国務長官のアジア歴訪で鮮明になった米国の中国重視
「米国は日本と中国のどちらを重視するのか」という二者択一の議論は、ほとんど意味がないということを以前のブログでも申し上げました。しかし物事を分かりやすく言えば、日本との比較ではなく、今回のクリントン長官のアジア歴訪により、米国は中国重視の姿勢を益々鮮明にしたと言えます。
何故、クリトン長官は最初の外遊先に日本を含むアジアを選んだのか。まず最初に日本を訪問した意味を考えてみます。これは過去に夫のクリントン大統領が中国を訪問して日本に立ち寄らず「ジャパン・パッシング」のイメージを作り出した悪夢があるからであり、今回も無意味な軋轢を生むことは得策ではないと判断し、まずアジアで最初に日本を訪問して日本を重視しているという姿勢を打ち出すことが重要であると考えたからです。そしていつ倒れるか分からない麻生総理との関係を強化するより、良好な日米関係をアピールするために、明治神宮を訪問し、拉致被害者家族と面会するなど、麻生政権よりも直接日本国民に働き掛ける方策を取りました。このような訪日スタイルはパウエル長官やライス長官がやらなかった(出来なかった)ことであり、マスコミもそれに乗っかり、自らの知名度を生かした最善の方法で、効果抜群でした。
そして最後の訪問地に中国を選び、中国側との協議において、中国の人権問題には踏み込まず、「戦略経済対話(SED)」を安全保障なども取り扱う包括的な高官協議に拡大し、またブッシュ政権以来途絶えていた「軍事交流」も再開するという具体的な合意に達したことは、まずます米中の協調、関係が深まることを印象付けました。特に金融危機、気候変動、安全保障という両国にとって極めて重要な問題を含む包括的な協議は、本来は日米が結ぶべき協力の枠組みであり、先を越されたのです。もちろん日本とは、もともと決まっていた海兵隊のグアムへの移転に関する協定に調印しただけであり、新たな合意に至るような状況では全くありませんでした。
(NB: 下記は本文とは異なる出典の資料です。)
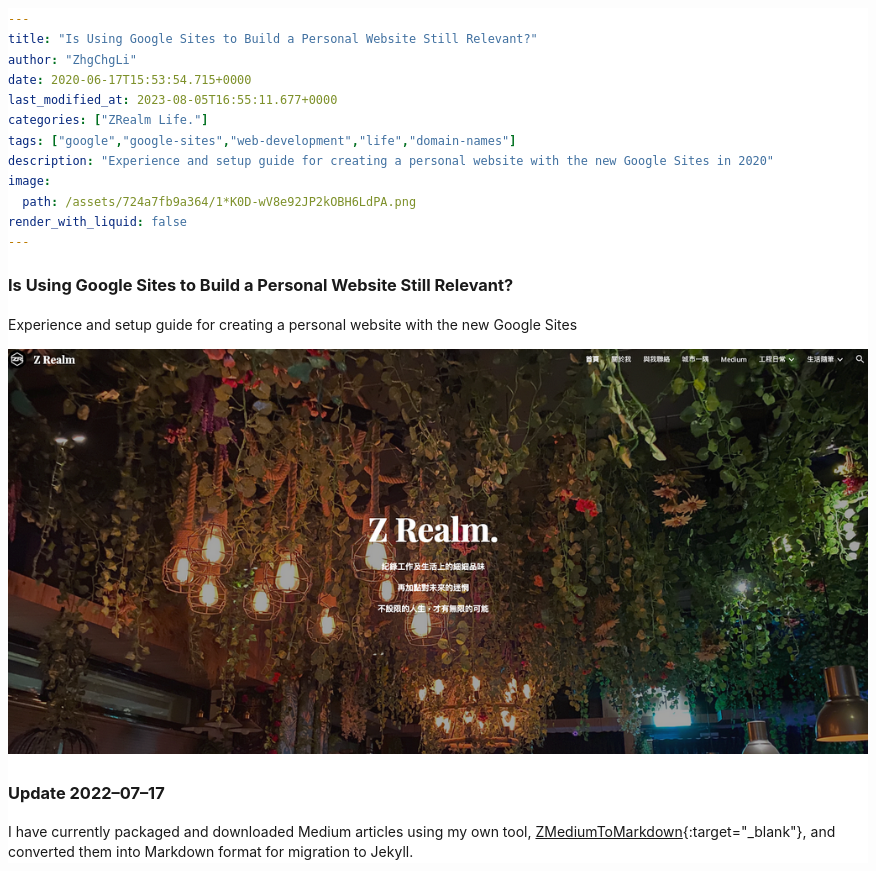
 ```yaml
---
title: "Is Using Google Sites to Build a Personal Website Still Relevant?"
author: "ZhgChgLi"
date: 2020-06-17T15:53:54.715+0000
last_modified_at: 2023-08-05T16:55:11.677+0000
categories: ["ZRealm Life."]
tags: ["google","google-sites","web-development","life","domain-names"]
description: "Experience and setup guide for creating a personal website with the new Google Sites in 2020"
image:
  path: /assets/724a7fb9a364/1*K0D-wV8e92JP2kOBH6LdPA.png
render_with_liquid: false
---
```


### Is Using Google Sites to Build a Personal Website Still Relevant?

Experience and setup guide for creating a personal website with the new Google Sites



![](/assets/724a7fb9a364/1*XFmZ3hHYo2X0GqM9OReN7A.png)

### Update 2022–07–17

I have currently packaged and downloaded Medium articles using my own tool, [ZMediumToMarkdown](https://github.com/ZhgChgLi/ZMediumToMarkdown){:target="_blank"}, and converted them into Markdown format for migration to Jekyll.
そして麻生総理を逸早くアメリカに招待した理由は、今後の日本の政治状況を考え、他国のリーダーより今、先に会っておかないと、次の両国の訪問による直接対話は大分先になり、そうなればまた無意味な両国間のテンションを生みだす可能性があるとの判断が働いたからです。日本のマスコミは、今回のクリントンの訪日でオバマ政権が日本重視であることを歓迎している能天気振りですが、現実に動いているオバマ政権の外交実態はむしろ逆です。また日本がそのようなことに「嫉妬」するよりも、日本がやるべきことをやるという、当たり前の政治状況を一日も早く作り出すことが重要であることは言うまでもありません。